April Challenge, Day 6. Prompt: record the details of your day and generate a poem from that.

We curl close and warm,
talk a while, get up and have coffee
in front of our screens, breakfast
at the dining table, where we read.
He goes back to bed, sleeps,
doesn't wake when I leave the email,
go in and shower. Our grey cat
is curled up with him
at the foot of the bed.

At the other end of the house
my son Steve is silent until
at 11.40 I take him coffee, grab mine
(a new cup) and we talk till lunchtime –
late lunchtime, nearly 1.30.
He says it's exhausting
proving to me that I'm not a poet.
Not, that is, as some fundamental
core of my self, but rather
something programmed in,
a way of winning approval
even now, from my dead father.
This is unpalatable, and I'm hungry.
I go to make lunch and find
Andrew's now up and dressed.
I go in and make the bed.

Afternoon and evening,
between food and work, rain and shine –
between wind and thunder
and walking down to the shops twice
and putting out the rubbish and bringing in
the empty bin – my son forces me to see
unhappiness I live with and pretend
isn't there and refuse to fix.

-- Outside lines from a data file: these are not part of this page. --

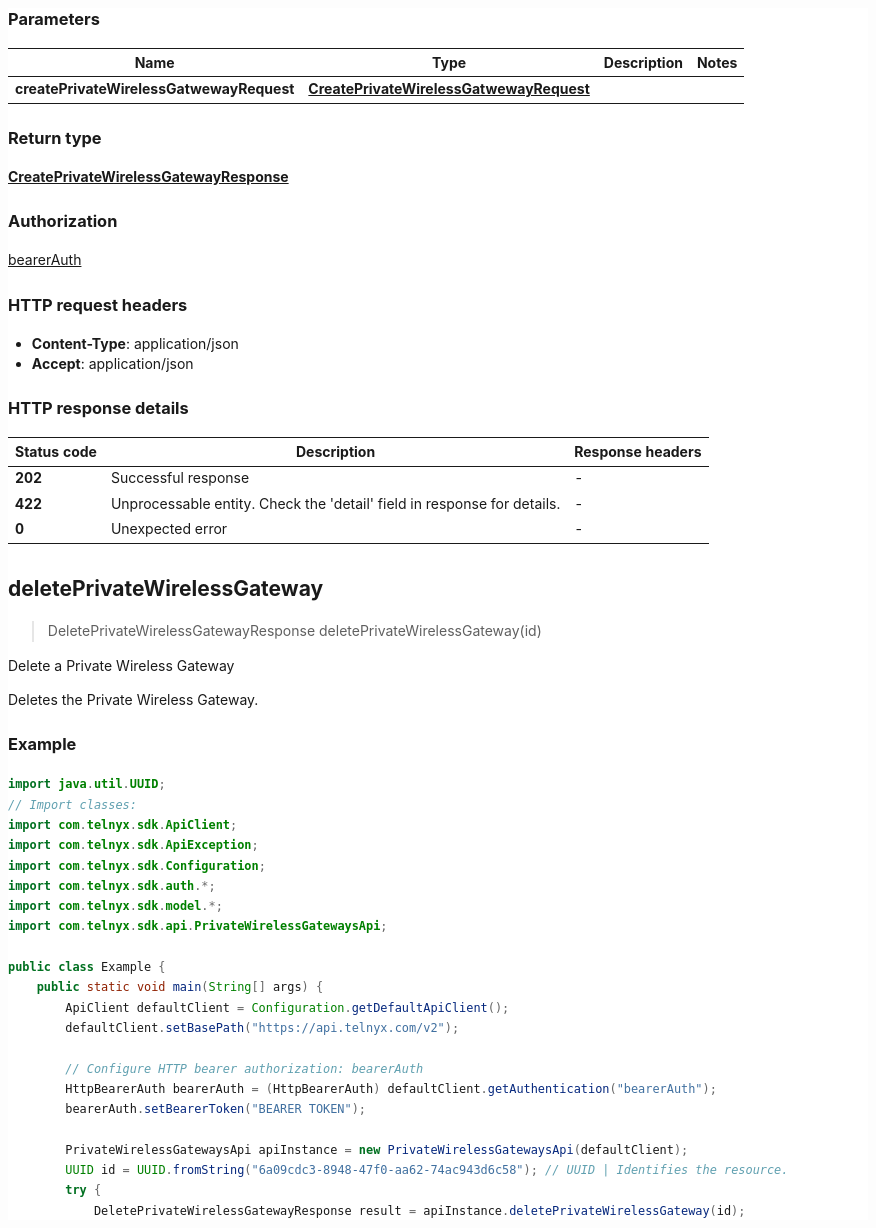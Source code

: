 ### Parameters


Name | Type | Description  | Notes
------------- | ------------- | ------------- | -------------
 **createPrivateWirelessGatwewayRequest** | [**CreatePrivateWirelessGatwewayRequest**](CreatePrivateWirelessGatwewayRequest.md)|  |

### Return type

[**CreatePrivateWirelessGatewayResponse**](CreatePrivateWirelessGatewayResponse.md)

### Authorization

[bearerAuth](../README.md#bearerAuth)

### HTTP request headers

- **Content-Type**: application/json
- **Accept**: application/json

### HTTP response details
| Status code | Description | Response headers |
|-------------|-------------|------------------|
| **202** | Successful response |  -  |
| **422** | Unprocessable entity. Check the &#39;detail&#39; field in response for details. |  -  |
| **0** | Unexpected error |  -  |


## deletePrivateWirelessGateway

> DeletePrivateWirelessGatewayResponse deletePrivateWirelessGateway(id)

Delete a Private Wireless Gateway

Deletes the Private Wireless Gateway.

### Example

```java
import java.util.UUID;
// Import classes:
import com.telnyx.sdk.ApiClient;
import com.telnyx.sdk.ApiException;
import com.telnyx.sdk.Configuration;
import com.telnyx.sdk.auth.*;
import com.telnyx.sdk.model.*;
import com.telnyx.sdk.api.PrivateWirelessGatewaysApi;

public class Example {
    public static void main(String[] args) {
        ApiClient defaultClient = Configuration.getDefaultApiClient();
        defaultClient.setBasePath("https://api.telnyx.com/v2");
        
        // Configure HTTP bearer authorization: bearerAuth
        HttpBearerAuth bearerAuth = (HttpBearerAuth) defaultClient.getAuthentication("bearerAuth");
        bearerAuth.setBearerToken("BEARER TOKEN");

        PrivateWirelessGatewaysApi apiInstance = new PrivateWirelessGatewaysApi(defaultClient);
        UUID id = UUID.fromString("6a09cdc3-8948-47f0-aa62-74ac943d6c58"); // UUID | Identifies the resource.
        try {
            DeletePrivateWirelessGatewayResponse result = apiInstance.deletePrivateWirelessGateway(id);
```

I end
by watching TV with tears leaking.
Then I phone my best friend Linda
to wish her Happy Birthday.
She tells me that her only son
has been in a terrible accident
and is now quadriplegic. He's 38.
I've known him since he was born.
Now my tears overflow.

My son, 39, gives me coffee.
I go on the computer to beg for prayers
and healing for my friend and her son.
My husband and I sit down
in front of the telly again.
We watch Andrew Denton explore
living with madness:
voices of angels and demons
all day, invading your head.

© Rosemary Nissen-Wade 2008



  1. This is such a brave, raw poem.

    Isn't it a blessing to be able to write at times like this?